A la maison, j’apprendrai qu’une barquette «  individuelle » aurait pleinement suffi  pour deux adultes.

Le Thiep’ est bon. Sauf pour notre fille qui le trouvera trop Ă©picĂ© alors qu’elle a dĂ©jĂ  mangĂ© du boudin antillais. Et qui trouvera la couleur du plat « bizarre ». Elle ne reconnaĂźtra pas le riz.

Sa mĂšre et moi nous dĂ©lecterons du plat avec l’assurance de celle et de celui qui savent. Peut-ĂȘtre notre fille le regrettera t’elle dans quelques annĂ©es. Mais nous sommes tous passĂ©s par lĂ .

 

 

Sur le marchĂ©, je suis allĂ© saluer C
.le doyen des commerçants sur le marchĂ©. Il vend des fruits. Je trouve qu’il a maigri mais ne lui en dis rien. Il a dĂ» perdre une bonne dizaine de kilos.

L’annĂ©e derniĂšre ou plutĂŽt il y’a deux ans, je lui avais dit que j’aimerais bien qu’il me parle du marchĂ© d’Argenteuil tel qu’il l’a connu depuis cinquante ans. Il  m’en avait un peu parlĂ©, avait acceptĂ© en prĂ©cisant :

 

« Je ne fais pas de politique ! ». Et puis, j’ai laissĂ© passer le temps.  Tout Ă  l’heure, je lui ai reparlĂ© de ça. Il m’avait sans doute oubliĂ©. En cinquante ans, sur un marchĂ©, on voit tellement de monde. Mais il a de nouveau acceptĂ© de me raconter en me disant de venir plutĂŽt un vendredi. Car «  le dimanche, il y’a trop de monde ». Il sera lĂ  Ă  partir de 7h le matin. C
. doit avoir entre 70 et 80 ans.

 

 

Il est une trĂšs bonne boucherie dans la rue Paul Vaillant Couturier en dehors du marchĂ© d’Argenteuil. TrĂšs bonne et assez chĂšre. J’y suis dĂ©jĂ  allĂ© plusieurs fois. Une de ses particularitĂ©s est d’avoir une clientĂšle exclusivement « blanche» chaque fois que j’y suis allĂ© ou suis passĂ© devant. Cette boucherie semble ĂȘtre faite d’un autre monde. C’est comme passer une frontiĂšre. Pourtant, ce monde fait bien partie d’Argenteuil. Et j’y ai toujours Ă©tĂ© bien servi avec un Ă©vident professionnalisme.
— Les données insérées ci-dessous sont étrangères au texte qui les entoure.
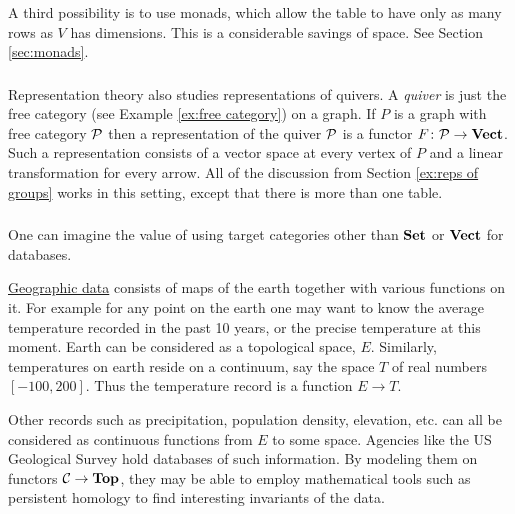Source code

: \documentclass[CT4S-EN-RU]{subfiles}
\begin{document}
A third possibility is to use monads, which allow the table to have only as many rows as $V$ has dimensions. This is a considerable savings of space. See Section \ref{sec:monads}.


\subsubsection{}

Representation theory also studies representations of quivers. A {\em quiver} is just the free category (see Example \ref{ex:free category}) on a graph. If $P$ is a graph with free category $\mathcal{P}$ then a representation of the quiver $\mathcal{P}$ is a functor $F\colon\mathcal{P}\rightarrow{\bf Vect}$. Such a representation consists of a vector space at every vertex of $P$ and a linear transformation for every arrow. All of the discussion from Section \ref{ex:reps of groups} works in this setting, except that there is more than one table.


\subsubsection{}\label{sec:other targets}

One can imagine the value of using target categories other than ${\bf Set}$ or ${\bf Vect}$ for databases. 

\begin{application}

\href{http://en.wikipedia.org/wiki/Geographic_data}{\text Geographic data} consists of maps of the earth together with various functions on it. For example for any point on the earth one may want to know the average temperature recorded in the past 10 years, or the precise temperature at this moment. Earth can be considered as a topological space, $E$. Similarly, temperatures on earth reside on a continuum, say the space $T$ of real numbers $[-100,200]$. Thus the temperature record is a function $E\to T$. 

Other records such as precipitation, population density, elevation, etc. can all be considered as continuous functions from $E$ to some space. Agencies like the US Geological Survey hold databases of such information. By modeling them on functors $\mathcal{C}\rightarrow{\bf Top}$, they may be able to employ mathematical tools such as persistent homology \cite{WeS} to find interesting invariants of the data.

\end{application}
\end{document}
La boucherie est encore ouverte ce dimanche quand je rentre du marchĂ©. J’y entre pour y acheter un autre poulet. Sur ma lancĂ©e, je demande au petit boucher qui me sert quand cette boucherie a-t’elle Ă©tĂ© ouverte. Il ne sait pas mais ça fait longtemps ! Arrive le patron oĂč celui que j’ai toujours considĂ©rĂ© comme tel. Il est assez grand, bien plus grand que moi. MĂȘme question :

« Les murs datent de 1890
. ». Il m’explique qu’avant, les fourrages avec les poulets se trouvaient derriĂšre la boucherie. Et, avec son corps, il m’indique l’endroit.

Je suis époustouflé. 1890 !

Il m’apprend que la boucherie est le plus ancien commerce du centre-ville. Qu’il a vu le « changement » Ă  Argenteuil. Je comprends qu’il est maussade Ă  ce sujet et que cela est trĂšs sensible.
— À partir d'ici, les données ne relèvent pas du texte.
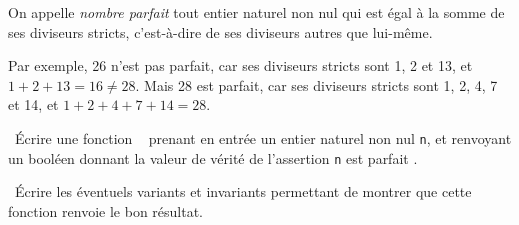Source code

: On appelle \emph{nombre parfait} tout entier naturel non nul qui est égal à la somme de ses diviseurs stricts, c'est-à-dire de 
ses diviseurs autres que lui-même.

Par exemple, 26 n'est pas parfait, car ses diviseurs stricts sont 1, 2 et 13, et $1+2+13=16\neq 28$.
Mais 28 est parfait, car ses diviseurs stricts sont 1, 2, 4, 7 et 14, et $1+2+4+7+14=28$.

\question\ Écrire une fonction \python\  prenant en entrée un entier naturel non nul \texttt{n}, et renvoyant un booléen donnant la valeur de 
vérité de l'assertion \og \texttt{n} est parfait \fg. 

\question\ Écrire les éventuels variants et invariants permettant de montrer que cette fonction renvoie le bon résultat.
Il accepte de me rĂ©pondre que cela fait trente ans qu’il est dans cette boucherie et que cela fait onze ans qu’il en est le patron. Cela ne se voit pas sur mon visage lorsqu’il me dit ça mais je devine que lui et moi  sommes sans doute du mĂȘme Ăąge. En 1989, j’avais 21 ans.  On peut trĂšs bien ĂȘtre apprenti-boucher-charcutier avant ses 20 ans. Je m’abstiens de m’épancher sur ces sujets devant lui.

 

Je lui dis que j’aimerais bien qu’il me raconte. Tout en sortant de la boutique, il me rĂ©pond : « On me l’a dĂ©jĂ  demandé  ». Et puis, je ne le revois plus. Je repasserai peut-ĂȘtre. Mais je n’insisterai pas forcĂ©ment pour en savoir plus sur les raisons de son amertume. C’est une affaire privĂ©e. Or, je n’ai pas envie de l’embarrasser avec mon article. Moi, la seule boucherie que je possĂšde Ă  ce jour, la seule volaille que je connaisse Ă  peu prĂšs, c’est celle de mes phrases. Et cette boucherie ne me fait pas vivre. Alors que lui, il doit sa vie Ă  cette boucherie.

 

 

Franck Unimon, dimanche 25 aout 2019.